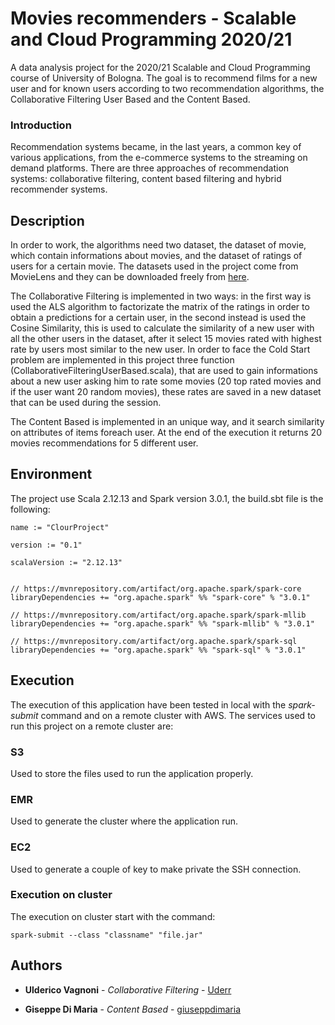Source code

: # Movies recommenders - Scalable and Cloud Programming 2020/21

A data analysis project for the 2020/21 Scalable and Cloud Programming course of University of Bologna. 
The goal is to recommend films for a new user and for known users according to two recommendation algorithms, the Collaborative Filtering User Based and the Content Based.

### Introduction

Recommendation systems became, in the last years, a common key of various applications, from the e-commerce systems to the streaming on demand platforms.
There are three approaches of recommendation systems: collaborative filtering, content based filtering and hybrid recommender systems.

## Description

In order to work, the algorithms need two dataset, the dataset of movie, which contain informations about movies, and the dataset of ratings of users for a certain movie. 
The datasets used in the project come from MovieLens and they can be downloaded freely from [here](https://grouplens.org/datasets/movielens/).

The Collaborative Filtering is implemented in two ways: in the first way is used the ALS algorithm to factorizate the matrix of the ratings in order to obtain a predictions for a certain user, in the second instead is used the Cosine Similarity, this is used to calculate the similarity of a new user with all the other users in the dataset, after it select 15 movies rated with highest rate by users most similar to the new user.
In order to face the Cold Start problem are implemented in this project three function (CollaborativeFilteringUserBased.scala), that are used to gain informations about a new user asking him to rate some movies (20 top rated movies and if the user want 20 random movies), these rates are saved in a new dataset that can be used during the session.

The Content Based is implemented in an unique way, and it search similarity on attributes of items foreach user. At the end of the execution it returns 20 movies recommendations for 5 different user.

## Environment

The project use Scala 2.12.13 and Spark version 3.0.1, the build.sbt file is the following:

```
name := "ClourProject"

version := "0.1"

scalaVersion := "2.12.13"


// https://mvnrepository.com/artifact/org.apache.spark/spark-core
libraryDependencies += "org.apache.spark" %% "spark-core" % "3.0.1"

// https://mvnrepository.com/artifact/org.apache.spark/spark-mllib
libraryDependencies += "org.apache.spark" %% "spark-mllib" % "3.0.1"

// https://mvnrepository.com/artifact/org.apache.spark/spark-sql
libraryDependencies += "org.apache.spark" %% "spark-sql" % "3.0.1"

```




## Execution

The execution of this application have been tested in local with the _spark-submit_ command and on a remote cluster with AWS.
The services used to run this project on a remote cluster are:

### S3

Used to store the files used to run the application properly.

### EMR

Used to generate the cluster where the application run.

### EC2

Used to generate a couple of key to make private the SSH connection.

### Execution on cluster

The execution on cluster start with the command:

```
spark-submit --class "classname" "file.jar"

```

## Authors

* **Ulderico Vagnoni** - *Collaborative Filtering* - [Uderr](https://github.com/Uderr)

* **Giseppe Di Maria** - *Content Based* - [giuseppdimaria](https://github.com/giuseppdimaria)


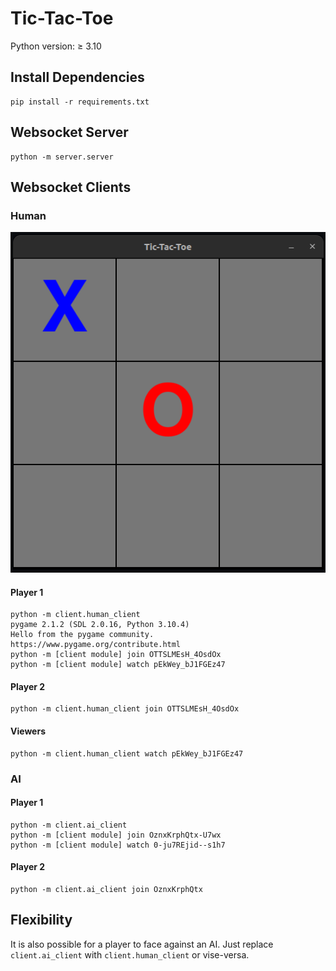 # Tic-Tac-Toe

Python version: $\geq$ 3.10

## Install Dependencies

```
pip install -r requirements.txt
```

## Websocket Server

```
python -m server.server
```

## Websocket Clients

### Human

![human client example](./human_tictactoe.png)

#### Player 1

```
python -m client.human_client
pygame 2.1.2 (SDL 2.0.16, Python 3.10.4)
Hello from the pygame community. https://www.pygame.org/contribute.html
python -m [client module] join OTTSLMEsH_4OsdOx
python -m [client module] watch pEkWey_bJ1FGEz47
```

#### Player 2

```
python -m client.human_client join OTTSLMEsH_4OsdOx
```

#### Viewers

```
python -m client.human_client watch pEkWey_bJ1FGEz47
```

### AI

#### Player 1

```
python -m client.ai_client
python -m [client module] join OznxKrphQtx-U7wx
python -m [client module] watch 0-ju7REjid--s1h7
```

#### Player 2

```
python -m client.ai_client join OznxKrphQtx
```

## Flexibility

It is also possible for a player to face against an AI.
Just replace `client.ai_client` with `client.human_client` or vise-versa.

> **Your goal**: The data above is to be printed exactly, all of it, except for the pictures.

> **Output of the exercise**:
Source code

: # Movies recommenders - Scalable and Cloud Programming 2020/21

A data analysis project for the 2020/21 Scalable and Cloud Programming course of University of Bologna. 
The goal is to recommend films for a new user and for known users according to two recommendation algorithms, the Collaborative Filtering User Based and the Content Based.

### Introduction

Recommendation systems became, in the last years, a common key of various applications, from the e-commerce systems to the streaming on demand platforms.
There are three approaches of recommendation systems: collaborative filtering, content based filtering and hybrid recommender systems.

## Description

In order to work, the algorithms need two dataset, the dataset of movie, which contain informations about movies, and the dataset of ratings of users for a certain movie. 
The datasets used in the project come from MovieLens and they can be downloaded freely from [here](https://grouplens.org/datasets/movielens/).

The Collaborative Filtering is implemented in two ways: in the first way is used the ALS algorithm to factorizate the matrix of the ratings in order to obtain a predictions for a certain user, in the second instead is used the Cosine Similarity, this is used to calculate the similarity of a new user with all the other users in the dataset, after it select 15 movies rated with highest rate by users most similar to the new user.
In order to face the Cold Start problem are implemented in this project three function (CollaborativeFilteringUserBased.scala), that are used to gain informations about a new user asking him to rate some movies (20 top rated movies and if the user want 20 random movies), these rates are saved in a new dataset that can be used during the session.

The Content Based is implemented in an unique way, and it search similarity on attributes of items foreach user. At the end of the execution it returns 20 movies recommendations for 5 different user.

## Environment

The project use Scala 2.12.13 and Spark version 3.0.1, the build.sbt file is the following:

```
name := "ClourProject"

version := "0.1"

scalaVersion := "2.12.13"


// https://mvnrepository.com/artifact/org.apache.spark/spark-core
libraryDependencies += "org.apache.spark" %% "spark-core" % "3.0.1"

// https://mvnrepository.com/artifact/org.apache.spark/spark-mllib
libraryDependencies += "org.apache.spark" %% "spark-mllib" % "3.0.1"

// https://mvnrepository.com/artifact/org.apache.spark/spark-sql
libraryDependencies += "org.apache.spark" %% "spark-sql" % "3.0.1"

```




## Execution

The execution of this application have been tested in local with the _spark-submit_ command and on a remote cluster with AWS.
The services used to run this project on a remote cluster are:

### S3

Used to store the files used to run the application properly.

### EMR

Used to generate the cluster where the application run.

### EC2

Used to generate a couple of key to make private the SSH connection.

### Execution on cluster

The execution on cluster start with the command:

```
spark-submit --class "classname" "file.jar"

```

## Authors

* **Ulderico Vagnoni** - *Collaborative Filtering* - [Uderr](https://github.com/Uderr)

* **Giseppe Di Maria** - *Content Based* - [giuseppdimaria](https://github.com/giuseppdimaria)


 # Tic-Tac-Toe

Python version: $\geq$ 3.10

## Install Dependencies

```
pip install -r requirements.txt
```

## Websocket Server

```
python -m server.server
```

## Websocket Clients

### Human

![human client example](./human_tictactoe.png)

#### Player 1

```
python -m client.human_client
pygame 2.1.2 (SDL 2.0.16, Python 3.10.4)
Hello from the pygame community. https://www.pygame.org/contribute.html
python -m [client module] join OTTSLMEsH_4OsdOx
python -m [client module] watch pEkWey_bJ1FGEz47
```

#### Player 2

```
python -m client.human_client join OTTSLMEsH_4OsdOx
```

#### Viewers

```
python -m client.human_client watch pEkWey_bJ1FGEz47
```

### AI

#### Player 1

```
python -m client.ai_client
python -m [client module] join OznxKrphQtx-U7wx
python -m [client module] watch 0-ju7REjid--s1h7
```

#### Player 2

```
python -m client.ai_client join OznxKrphQtx
```

## Flexibility

It is also possible for a player to face against an AI.
Just replace `client.ai_client` with `client.human_client` or vise-versa.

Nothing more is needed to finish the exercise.